Rechtsstreit um Burg Rheinfels Richter zweifelt an Besitzanspruch der Hohenzollern

Das Oberhaupt des Hauses Hohenzollern will Burg Rheinfels zurück. Das Landgericht Koblenz hat nun die Hoffnung darauf gedämpft.

Burg Rheinfels: Der Chef des Hauses Hohenzollern fordert den einstigen Familienbesitz zurück.
Thomas Frey/DPA

Burg Rheinfels: Der Chef des Hauses Hohenzollern fordert den einstigen Familienbesitz zurück.


Georg Friedrich Prinz von Preußen fordert den einstigen Familienbesitz Burg Rheinfels zurück. Der Ururenkel des letzten deutschen Kaisers Wilhelm II. hat das Land Rheinland-Pfalz, die Stadt St.
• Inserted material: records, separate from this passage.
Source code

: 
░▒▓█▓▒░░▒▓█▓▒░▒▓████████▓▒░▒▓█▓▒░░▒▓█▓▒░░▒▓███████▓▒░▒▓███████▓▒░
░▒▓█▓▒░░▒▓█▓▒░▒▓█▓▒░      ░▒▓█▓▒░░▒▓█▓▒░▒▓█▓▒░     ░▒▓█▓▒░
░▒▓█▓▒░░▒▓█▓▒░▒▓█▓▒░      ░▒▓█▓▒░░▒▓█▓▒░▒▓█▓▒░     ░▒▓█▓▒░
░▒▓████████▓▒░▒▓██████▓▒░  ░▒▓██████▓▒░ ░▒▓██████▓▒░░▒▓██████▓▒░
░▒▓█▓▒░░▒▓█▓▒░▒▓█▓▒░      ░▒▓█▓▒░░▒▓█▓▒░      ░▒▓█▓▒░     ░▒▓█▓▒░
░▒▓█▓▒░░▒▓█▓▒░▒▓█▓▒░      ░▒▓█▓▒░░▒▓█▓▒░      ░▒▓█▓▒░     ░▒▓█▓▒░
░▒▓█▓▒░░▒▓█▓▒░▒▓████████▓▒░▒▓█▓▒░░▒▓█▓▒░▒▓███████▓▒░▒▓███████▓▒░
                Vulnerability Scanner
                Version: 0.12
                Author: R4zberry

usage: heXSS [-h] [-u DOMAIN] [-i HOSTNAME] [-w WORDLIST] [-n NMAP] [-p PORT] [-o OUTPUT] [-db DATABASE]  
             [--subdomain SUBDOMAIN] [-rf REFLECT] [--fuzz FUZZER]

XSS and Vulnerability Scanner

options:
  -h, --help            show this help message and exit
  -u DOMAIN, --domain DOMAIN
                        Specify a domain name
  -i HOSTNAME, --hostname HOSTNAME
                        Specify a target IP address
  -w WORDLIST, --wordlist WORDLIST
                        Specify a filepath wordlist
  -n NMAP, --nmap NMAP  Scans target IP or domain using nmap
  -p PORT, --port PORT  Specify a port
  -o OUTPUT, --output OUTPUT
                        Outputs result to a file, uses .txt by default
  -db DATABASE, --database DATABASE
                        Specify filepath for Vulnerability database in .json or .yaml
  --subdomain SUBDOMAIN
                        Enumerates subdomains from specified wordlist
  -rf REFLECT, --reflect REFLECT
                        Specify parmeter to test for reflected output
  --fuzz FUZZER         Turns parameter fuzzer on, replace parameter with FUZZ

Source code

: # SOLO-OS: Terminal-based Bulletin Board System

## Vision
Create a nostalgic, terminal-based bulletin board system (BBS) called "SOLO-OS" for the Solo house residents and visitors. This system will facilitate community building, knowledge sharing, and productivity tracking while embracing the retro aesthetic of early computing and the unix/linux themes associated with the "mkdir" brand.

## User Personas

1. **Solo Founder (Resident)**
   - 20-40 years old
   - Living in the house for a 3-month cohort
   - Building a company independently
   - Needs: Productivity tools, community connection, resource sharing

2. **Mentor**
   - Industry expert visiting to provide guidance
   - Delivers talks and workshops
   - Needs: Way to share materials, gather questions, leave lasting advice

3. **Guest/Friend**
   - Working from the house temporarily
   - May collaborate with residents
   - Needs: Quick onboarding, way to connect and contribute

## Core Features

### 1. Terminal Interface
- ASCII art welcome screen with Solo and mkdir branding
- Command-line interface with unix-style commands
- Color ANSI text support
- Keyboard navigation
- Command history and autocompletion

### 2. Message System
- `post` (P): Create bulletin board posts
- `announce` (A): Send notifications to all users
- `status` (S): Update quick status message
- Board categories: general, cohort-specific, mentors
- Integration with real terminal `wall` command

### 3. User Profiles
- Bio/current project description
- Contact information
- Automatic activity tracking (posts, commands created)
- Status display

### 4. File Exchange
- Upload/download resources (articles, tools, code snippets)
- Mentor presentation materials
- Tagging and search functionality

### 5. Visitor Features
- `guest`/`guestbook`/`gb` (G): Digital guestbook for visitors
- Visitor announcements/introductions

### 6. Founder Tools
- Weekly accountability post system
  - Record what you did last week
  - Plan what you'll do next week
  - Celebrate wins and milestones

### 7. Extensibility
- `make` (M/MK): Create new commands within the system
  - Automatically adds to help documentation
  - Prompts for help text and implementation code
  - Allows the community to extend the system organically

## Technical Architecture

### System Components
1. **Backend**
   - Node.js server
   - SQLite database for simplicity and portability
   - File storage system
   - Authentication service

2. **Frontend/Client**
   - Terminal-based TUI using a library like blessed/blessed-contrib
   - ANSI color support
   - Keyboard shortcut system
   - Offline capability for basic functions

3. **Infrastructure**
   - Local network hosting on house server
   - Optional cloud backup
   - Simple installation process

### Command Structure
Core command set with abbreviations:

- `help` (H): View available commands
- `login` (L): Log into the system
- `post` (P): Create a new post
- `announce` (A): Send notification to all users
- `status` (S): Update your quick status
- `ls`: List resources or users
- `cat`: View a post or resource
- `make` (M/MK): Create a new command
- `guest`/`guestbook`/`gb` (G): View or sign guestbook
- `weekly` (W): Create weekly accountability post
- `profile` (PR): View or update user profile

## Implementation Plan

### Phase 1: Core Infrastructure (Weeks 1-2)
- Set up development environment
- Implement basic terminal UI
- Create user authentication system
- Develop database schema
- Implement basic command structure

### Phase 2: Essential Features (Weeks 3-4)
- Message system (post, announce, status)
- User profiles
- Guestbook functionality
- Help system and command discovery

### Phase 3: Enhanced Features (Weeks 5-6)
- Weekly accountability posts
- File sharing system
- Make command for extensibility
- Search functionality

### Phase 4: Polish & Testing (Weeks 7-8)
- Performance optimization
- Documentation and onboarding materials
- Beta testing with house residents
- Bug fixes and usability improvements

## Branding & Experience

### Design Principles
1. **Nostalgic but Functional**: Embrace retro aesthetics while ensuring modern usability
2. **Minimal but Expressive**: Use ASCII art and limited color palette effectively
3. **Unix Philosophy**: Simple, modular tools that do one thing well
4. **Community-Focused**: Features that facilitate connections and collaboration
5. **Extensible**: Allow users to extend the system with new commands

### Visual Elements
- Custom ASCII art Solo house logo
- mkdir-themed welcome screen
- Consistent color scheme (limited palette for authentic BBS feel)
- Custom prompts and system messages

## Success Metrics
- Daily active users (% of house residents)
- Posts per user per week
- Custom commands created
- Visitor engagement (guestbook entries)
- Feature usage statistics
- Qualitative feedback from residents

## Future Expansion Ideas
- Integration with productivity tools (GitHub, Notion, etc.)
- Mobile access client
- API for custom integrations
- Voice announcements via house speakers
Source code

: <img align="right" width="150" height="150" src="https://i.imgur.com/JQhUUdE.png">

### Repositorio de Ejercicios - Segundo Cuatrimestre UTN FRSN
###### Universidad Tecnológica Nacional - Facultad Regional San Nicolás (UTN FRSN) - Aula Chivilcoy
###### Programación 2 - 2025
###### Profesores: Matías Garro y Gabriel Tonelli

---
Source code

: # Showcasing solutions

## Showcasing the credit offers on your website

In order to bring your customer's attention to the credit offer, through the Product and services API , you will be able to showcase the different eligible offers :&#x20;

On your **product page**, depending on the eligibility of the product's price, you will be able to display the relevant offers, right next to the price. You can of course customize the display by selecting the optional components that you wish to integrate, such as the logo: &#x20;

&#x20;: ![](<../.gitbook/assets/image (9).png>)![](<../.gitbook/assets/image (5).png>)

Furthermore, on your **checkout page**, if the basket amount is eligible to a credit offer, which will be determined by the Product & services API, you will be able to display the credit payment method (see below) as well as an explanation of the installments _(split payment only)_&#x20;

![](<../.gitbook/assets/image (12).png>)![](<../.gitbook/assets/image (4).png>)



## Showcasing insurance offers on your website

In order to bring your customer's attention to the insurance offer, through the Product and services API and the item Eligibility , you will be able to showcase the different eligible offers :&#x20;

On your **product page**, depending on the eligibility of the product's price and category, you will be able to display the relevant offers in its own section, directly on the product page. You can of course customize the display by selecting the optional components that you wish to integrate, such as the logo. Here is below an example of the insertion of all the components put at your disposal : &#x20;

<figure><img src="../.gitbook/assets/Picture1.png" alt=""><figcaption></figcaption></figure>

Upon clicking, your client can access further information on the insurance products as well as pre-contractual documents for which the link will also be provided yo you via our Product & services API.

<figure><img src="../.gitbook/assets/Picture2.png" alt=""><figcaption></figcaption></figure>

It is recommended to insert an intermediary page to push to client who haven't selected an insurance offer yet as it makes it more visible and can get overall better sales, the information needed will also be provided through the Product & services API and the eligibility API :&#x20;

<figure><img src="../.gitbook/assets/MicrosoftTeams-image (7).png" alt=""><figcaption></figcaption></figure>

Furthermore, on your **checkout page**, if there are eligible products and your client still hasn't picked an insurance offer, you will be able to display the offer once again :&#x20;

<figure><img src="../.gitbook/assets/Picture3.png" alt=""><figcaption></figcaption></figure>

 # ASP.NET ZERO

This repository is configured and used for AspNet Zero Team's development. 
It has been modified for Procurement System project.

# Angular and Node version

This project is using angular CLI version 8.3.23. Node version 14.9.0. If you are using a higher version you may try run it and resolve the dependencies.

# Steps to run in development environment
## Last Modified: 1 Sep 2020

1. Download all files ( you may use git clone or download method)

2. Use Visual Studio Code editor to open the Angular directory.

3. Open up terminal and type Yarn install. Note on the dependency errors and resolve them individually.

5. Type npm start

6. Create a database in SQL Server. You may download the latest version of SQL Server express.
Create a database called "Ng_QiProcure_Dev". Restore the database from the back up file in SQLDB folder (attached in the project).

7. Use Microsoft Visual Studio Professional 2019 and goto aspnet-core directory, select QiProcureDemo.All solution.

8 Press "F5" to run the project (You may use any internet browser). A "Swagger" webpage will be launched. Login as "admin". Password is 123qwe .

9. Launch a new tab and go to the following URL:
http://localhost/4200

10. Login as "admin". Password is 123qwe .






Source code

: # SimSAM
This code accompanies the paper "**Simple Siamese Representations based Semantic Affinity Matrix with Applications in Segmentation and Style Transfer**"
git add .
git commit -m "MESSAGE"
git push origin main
Goar und das an die Ruine angrenzende Burghotel verklagt. In einer mündlichen Verhandlung hat das Landgericht Koblenz nun aber den Besitzanspruch des Chefs des Hauses Hohenzollern bezweifelt.

Der Prinz von Preußen war nicht vor Gericht anwesend, sondern ließ sich von seinem Anwalt und einem Berater vertreten.

Die Burg Rheinfels war seit dem 19. Jahrhundert im Besitz des Hauses Hohenzollern. 1924 wurde die Stadt St. Goar Eigentümerin, mit der Auflage, das Gemäuer nicht zu verkaufen. 1998 schloss sie mit dem Hotel neben der Burgruine einen Erbpachtvertrag für 99 Jahre mit der Option auf eine ebenso lange Verlängerung. Georg Friedrich Prinz von Preußen argumentiert, dieser Vertrag komme einem Verkauf gleich - der eigentlich untersagt sei.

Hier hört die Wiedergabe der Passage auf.